Exercise aim: Please print every record below exactly as written, leaving out the pictures.

Task data:

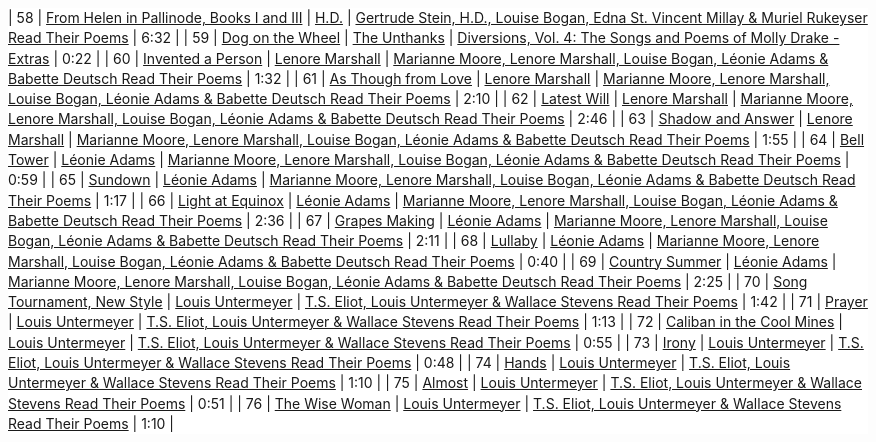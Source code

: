 | 58 | [From Helen in Pallinode, Books I and III](https://open.spotify.com/track/3NafSfa9IvEgR3r5puOStY) | [H.D.](https://open.spotify.com/artist/4fwzt2MvWIlhqKJiTD7KnS) | [Gertrude Stein, H.D., Louise Bogan, Edna St\. Vincent Millay & Muriel Rukeyser Read Their Poems](https://open.spotify.com/album/4mwvyOQAyhkQlE5QqVUVSs) | 6:32 |
| 59 | [Dog on the Wheel](https://open.spotify.com/track/1csoiYk7bt1eMnu072khRu) | [The Unthanks](https://open.spotify.com/artist/1luY92PbdGWRyBRY1ZR7o1) | [Diversions, Vol\. 4: The Songs and Poems of Molly Drake \- Extras](https://open.spotify.com/album/2Q69Zt8V02nzWNTtmx3jCz) | 0:22 |
| 60 | [Invented a Person](https://open.spotify.com/track/1SQrvdJfjOpigAoFoEHgZd) | [Lenore Marshall](https://open.spotify.com/artist/2svbncjBDEs3nRku3D9w5t) | [Marianne Moore, Lenore Marshall, Louise Bogan, Léonie Adams & Babette Deutsch Read Their Poems](https://open.spotify.com/album/4y8HSl0nl0LwoyUmst8ctg) | 1:32 |
| 61 | [As Though from Love](https://open.spotify.com/track/7vZXDcSrJRsKutnz2Xt1kQ) | [Lenore Marshall](https://open.spotify.com/artist/2svbncjBDEs3nRku3D9w5t) | [Marianne Moore, Lenore Marshall, Louise Bogan, Léonie Adams & Babette Deutsch Read Their Poems](https://open.spotify.com/album/4y8HSl0nl0LwoyUmst8ctg) | 2:10 |
| 62 | [Latest Will](https://open.spotify.com/track/71vQCVDX8LPr9nNNziapQR) | [Lenore Marshall](https://open.spotify.com/artist/2svbncjBDEs3nRku3D9w5t) | [Marianne Moore, Lenore Marshall, Louise Bogan, Léonie Adams & Babette Deutsch Read Their Poems](https://open.spotify.com/album/4y8HSl0nl0LwoyUmst8ctg) | 2:46 |
| 63 | [Shadow and Answer](https://open.spotify.com/track/0o8oPRuJBJPdDlk7W5gAj7) | [Lenore Marshall](https://open.spotify.com/artist/2svbncjBDEs3nRku3D9w5t) | [Marianne Moore, Lenore Marshall, Louise Bogan, Léonie Adams & Babette Deutsch Read Their Poems](https://open.spotify.com/album/4y8HSl0nl0LwoyUmst8ctg) | 1:55 |
| 64 | [Bell Tower](https://open.spotify.com/track/6HyZdETQhnLdsDLwFHhVjo) | [Léonie Adams](https://open.spotify.com/artist/6TcXh7C0sFnXN9X8unr6cQ) | [Marianne Moore, Lenore Marshall, Louise Bogan, Léonie Adams & Babette Deutsch Read Their Poems](https://open.spotify.com/album/4y8HSl0nl0LwoyUmst8ctg) | 0:59 |
| 65 | [Sundown](https://open.spotify.com/track/7fBpH34WSimi0pKaa64ZbQ) | [Léonie Adams](https://open.spotify.com/artist/6TcXh7C0sFnXN9X8unr6cQ) | [Marianne Moore, Lenore Marshall, Louise Bogan, Léonie Adams & Babette Deutsch Read Their Poems](https://open.spotify.com/album/4y8HSl0nl0LwoyUmst8ctg) | 1:17 |
| 66 | [Light at Equinox](https://open.spotify.com/track/5LX2BA08o1VwVB6wPjNdKX) | [Léonie Adams](https://open.spotify.com/artist/6TcXh7C0sFnXN9X8unr6cQ) | [Marianne Moore, Lenore Marshall, Louise Bogan, Léonie Adams & Babette Deutsch Read Their Poems](https://open.spotify.com/album/4y8HSl0nl0LwoyUmst8ctg) | 2:36 |
| 67 | [Grapes Making](https://open.spotify.com/track/1ci7qBXARnebpG8qELe8th) | [Léonie Adams](https://open.spotify.com/artist/6TcXh7C0sFnXN9X8unr6cQ) | [Marianne Moore, Lenore Marshall, Louise Bogan, Léonie Adams & Babette Deutsch Read Their Poems](https://open.spotify.com/album/4y8HSl0nl0LwoyUmst8ctg) | 2:11 |
| 68 | [Lullaby](https://open.spotify.com/track/0fhcBGpxGXPYDT108700Ny) | [Léonie Adams](https://open.spotify.com/artist/6TcXh7C0sFnXN9X8unr6cQ) | [Marianne Moore, Lenore Marshall, Louise Bogan, Léonie Adams & Babette Deutsch Read Their Poems](https://open.spotify.com/album/4y8HSl0nl0LwoyUmst8ctg) | 0:40 |
| 69 | [Country Summer](https://open.spotify.com/track/1WgCLipNXwSXXJzT4Jahcp) | [Léonie Adams](https://open.spotify.com/artist/6TcXh7C0sFnXN9X8unr6cQ) | [Marianne Moore, Lenore Marshall, Louise Bogan, Léonie Adams & Babette Deutsch Read Their Poems](https://open.spotify.com/album/4y8HSl0nl0LwoyUmst8ctg) | 2:25 |
| 70 | [Song Tournament, New Style](https://open.spotify.com/track/5fanHEexUwpwGqvW50y6Xp) | [Louis Untermeyer](https://open.spotify.com/artist/4EvJloPitUn0DBAcMhzbRR) | [T.S\. Eliot, Louis Untermeyer & Wallace Stevens Read Their Poems](https://open.spotify.com/album/5fpbXZl4uOWbhlc63Bzj8A) | 1:42 |
| 71 | [Prayer](https://open.spotify.com/track/0LkLbQrNcNbhbj0sm1jcK6) | [Louis Untermeyer](https://open.spotify.com/artist/4EvJloPitUn0DBAcMhzbRR) | [T.S\. Eliot, Louis Untermeyer & Wallace Stevens Read Their Poems](https://open.spotify.com/album/5fpbXZl4uOWbhlc63Bzj8A) | 1:13 |
| 72 | [Caliban in the Cool Mines](https://open.spotify.com/track/1520pSg4xlLGyhctQmpFRl) | [Louis Untermeyer](https://open.spotify.com/artist/4EvJloPitUn0DBAcMhzbRR) | [T.S\. Eliot, Louis Untermeyer & Wallace Stevens Read Their Poems](https://open.spotify.com/album/5fpbXZl4uOWbhlc63Bzj8A) | 0:55 |
| 73 | [Irony](https://open.spotify.com/track/2RuhPonnllx7TuuLhePMkG) | [Louis Untermeyer](https://open.spotify.com/artist/4EvJloPitUn0DBAcMhzbRR) | [T.S\. Eliot, Louis Untermeyer & Wallace Stevens Read Their Poems](https://open.spotify.com/album/5fpbXZl4uOWbhlc63Bzj8A) | 0:48 |
| 74 | [Hands](https://open.spotify.com/track/1NavBo5d2WvNMSj7UzFttN) | [Louis Untermeyer](https://open.spotify.com/artist/4EvJloPitUn0DBAcMhzbRR) | [T.S\. Eliot, Louis Untermeyer & Wallace Stevens Read Their Poems](https://open.spotify.com/album/5fpbXZl4uOWbhlc63Bzj8A) | 1:10 |
| 75 | [Almost](https://open.spotify.com/track/3PPBs1Sk0MCan8Ifl4lfem) | [Louis Untermeyer](https://open.spotify.com/artist/4EvJloPitUn0DBAcMhzbRR) | [T.S\. Eliot, Louis Untermeyer & Wallace Stevens Read Their Poems](https://open.spotify.com/album/5fpbXZl4uOWbhlc63Bzj8A) | 0:51 |
| 76 | [The Wise Woman](https://open.spotify.com/track/0inP13wx7jpsXHw9UZabnc) | [Louis Untermeyer](https://open.spotify.com/artist/4EvJloPitUn0DBAcMhzbRR) | [T.S\. Eliot, Louis Untermeyer & Wallace Stevens Read Their Poems](https://open.spotify.com/album/5fpbXZl4uOWbhlc63Bzj8A) | 1:10 |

Answer area:
Source code

: | 58 | [From Helen in Pallinode, Books I and III](https://open.spotify.com/track/3NafSfa9IvEgR3r5puOStY) | [H.D.](https://open.spotify.com/artist/4fwzt2MvWIlhqKJiTD7KnS) | [Gertrude Stein, H.D., Louise Bogan, Edna St\. Vincent Millay & Muriel Rukeyser Read Their Poems](https://open.spotify.com/album/4mwvyOQAyhkQlE5QqVUVSs) | 6:32 |
| 59 | [Dog on the Wheel](https://open.spotify.com/track/1csoiYk7bt1eMnu072khRu) | [The Unthanks](https://open.spotify.com/artist/1luY92PbdGWRyBRY1ZR7o1) | [Diversions, Vol\. 4: The Songs and Poems of Molly Drake \- Extras](https://open.spotify.com/album/2Q69Zt8V02nzWNTtmx3jCz) | 0:22 |
| 60 | [Invented a Person](https://open.spotify.com/track/1SQrvdJfjOpigAoFoEHgZd) | [Lenore Marshall](https://open.spotify.com/artist/2svbncjBDEs3nRku3D9w5t) | [Marianne Moore, Lenore Marshall, Louise Bogan, Léonie Adams & Babette Deutsch Read Their Poems](https://open.spotify.com/album/4y8HSl0nl0LwoyUmst8ctg) | 1:32 |
| 61 | [As Though from Love](https://open.spotify.com/track/7vZXDcSrJRsKutnz2Xt1kQ) | [Lenore Marshall](https://open.spotify.com/artist/2svbncjBDEs3nRku3D9w5t) | [Marianne Moore, Lenore Marshall, Louise Bogan, Léonie Adams & Babette Deutsch Read Their Poems](https://open.spotify.com/album/4y8HSl0nl0LwoyUmst8ctg) | 2:10 |
| 62 | [Latest Will](https://open.spotify.com/track/71vQCVDX8LPr9nNNziapQR) | [Lenore Marshall](https://open.spotify.com/artist/2svbncjBDEs3nRku3D9w5t) | [Marianne Moore, Lenore Marshall, Louise Bogan, Léonie Adams & Babette Deutsch Read Their Poems](https://open.spotify.com/album/4y8HSl0nl0LwoyUmst8ctg) | 2:46 |
| 63 | [Shadow and Answer](https://open.spotify.com/track/0o8oPRuJBJPdDlk7W5gAj7) | [Lenore Marshall](https://open.spotify.com/artist/2svbncjBDEs3nRku3D9w5t) | [Marianne Moore, Lenore Marshall, Louise Bogan, Léonie Adams & Babette Deutsch Read Their Poems](https://open.spotify.com/album/4y8HSl0nl0LwoyUmst8ctg) | 1:55 |
| 64 | [Bell Tower](https://open.spotify.com/track/6HyZdETQhnLdsDLwFHhVjo) | [Léonie Adams](https://open.spotify.com/artist/6TcXh7C0sFnXN9X8unr6cQ) | [Marianne Moore, Lenore Marshall, Louise Bogan, Léonie Adams & Babette Deutsch Read Their Poems](https://open.spotify.com/album/4y8HSl0nl0LwoyUmst8ctg) | 0:59 |
| 65 | [Sundown](https://open.spotify.com/track/7fBpH34WSimi0pKaa64ZbQ) | [Léonie Adams](https://open.spotify.com/artist/6TcXh7C0sFnXN9X8unr6cQ) | [Marianne Moore, Lenore Marshall, Louise Bogan, Léonie Adams & Babette Deutsch Read Their Poems](https://open.spotify.com/album/4y8HSl0nl0LwoyUmst8ctg) | 1:17 |
| 66 | [Light at Equinox](https://open.spotify.com/track/5LX2BA08o1VwVB6wPjNdKX) | [Léonie Adams](https://open.spotify.com/artist/6TcXh7C0sFnXN9X8unr6cQ) | [Marianne Moore, Lenore Marshall, Louise Bogan, Léonie Adams & Babette Deutsch Read Their Poems](https://open.spotify.com/album/4y8HSl0nl0LwoyUmst8ctg) | 2:36 |
| 67 | [Grapes Making](https://open.spotify.com/track/1ci7qBXARnebpG8qELe8th) | [Léonie Adams](https://open.spotify.com/artist/6TcXh7C0sFnXN9X8unr6cQ) | [Marianne Moore, Lenore Marshall, Louise Bogan, Léonie Adams & Babette Deutsch Read Their Poems](https://open.spotify.com/album/4y8HSl0nl0LwoyUmst8ctg) | 2:11 |
| 68 | [Lullaby](https://open.spotify.com/track/0fhcBGpxGXPYDT108700Ny) | [Léonie Adams](https://open.spotify.com/artist/6TcXh7C0sFnXN9X8unr6cQ) | [Marianne Moore, Lenore Marshall, Louise Bogan, Léonie Adams & Babette Deutsch Read Their Poems](https://open.spotify.com/album/4y8HSl0nl0LwoyUmst8ctg) | 0:40 |
| 69 | [Country Summer](https://open.spotify.com/track/1WgCLipNXwSXXJzT4Jahcp) | [Léonie Adams](https://open.spotify.com/artist/6TcXh7C0sFnXN9X8unr6cQ) | [Marianne Moore, Lenore Marshall, Louise Bogan, Léonie Adams & Babette Deutsch Read Their Poems](https://open.spotify.com/album/4y8HSl0nl0LwoyUmst8ctg) | 2:25 |
| 70 | [Song Tournament, New Style](https://open.spotify.com/track/5fanHEexUwpwGqvW50y6Xp) | [Louis Untermeyer](https://open.spotify.com/artist/4EvJloPitUn0DBAcMhzbRR) | [T.S\. Eliot, Louis Untermeyer & Wallace Stevens Read Their Poems](https://open.spotify.com/album/5fpbXZl4uOWbhlc63Bzj8A) | 1:42 |
| 71 | [Prayer](https://open.spotify.com/track/0LkLbQrNcNbhbj0sm1jcK6) | [Louis Untermeyer](https://open.spotify.com/artist/4EvJloPitUn0DBAcMhzbRR) | [T.S\. Eliot, Louis Untermeyer & Wallace Stevens Read Their Poems](https://open.spotify.com/album/5fpbXZl4uOWbhlc63Bzj8A) | 1:13 |
| 72 | [Caliban in the Cool Mines](https://open.spotify.com/track/1520pSg4xlLGyhctQmpFRl) | [Louis Untermeyer](https://open.spotify.com/artist/4EvJloPitUn0DBAcMhzbRR) | [T.S\. Eliot, Louis Untermeyer & Wallace Stevens Read Their Poems](https://open.spotify.com/album/5fpbXZl4uOWbhlc63Bzj8A) | 0:55 |
| 73 | [Irony](https://open.spotify.com/track/2RuhPonnllx7TuuLhePMkG) | [Louis Untermeyer](https://open.spotify.com/artist/4EvJloPitUn0DBAcMhzbRR) | [T.S\. Eliot, Louis Untermeyer & Wallace Stevens Read Their Poems](https://open.spotify.com/album/5fpbXZl4uOWbhlc63Bzj8A) | 0:48 |
| 74 | [Hands](https://open.spotify.com/track/1NavBo5d2WvNMSj7UzFttN) | [Louis Untermeyer](https://open.spotify.com/artist/4EvJloPitUn0DBAcMhzbRR) | [T.S\. Eliot, Louis Untermeyer & Wallace Stevens Read Their Poems](https://open.spotify.com/album/5fpbXZl4uOWbhlc63Bzj8A) | 1:10 |
| 75 | [Almost](https://open.spotify.com/track/3PPBs1Sk0MCan8Ifl4lfem) | [Louis Untermeyer](https://open.spotify.com/artist/4EvJloPitUn0DBAcMhzbRR) | [T.S\. Eliot, Louis Untermeyer & Wallace Stevens Read Their Poems](https://open.spotify.com/album/5fpbXZl4uOWbhlc63Bzj8A) | 0:51 |
| 76 | [The Wise Woman](https://open.spotify.com/track/0inP13wx7jpsXHw9UZabnc) | [Louis Untermeyer](https://open.spotify.com/artist/4EvJloPitUn0DBAcMhzbRR) | [T.S\. Eliot, Louis Untermeyer & Wallace Stevens Read Their Poems](https://open.spotify.com/album/5fpbXZl4uOWbhlc63Bzj8A) | 1:10 |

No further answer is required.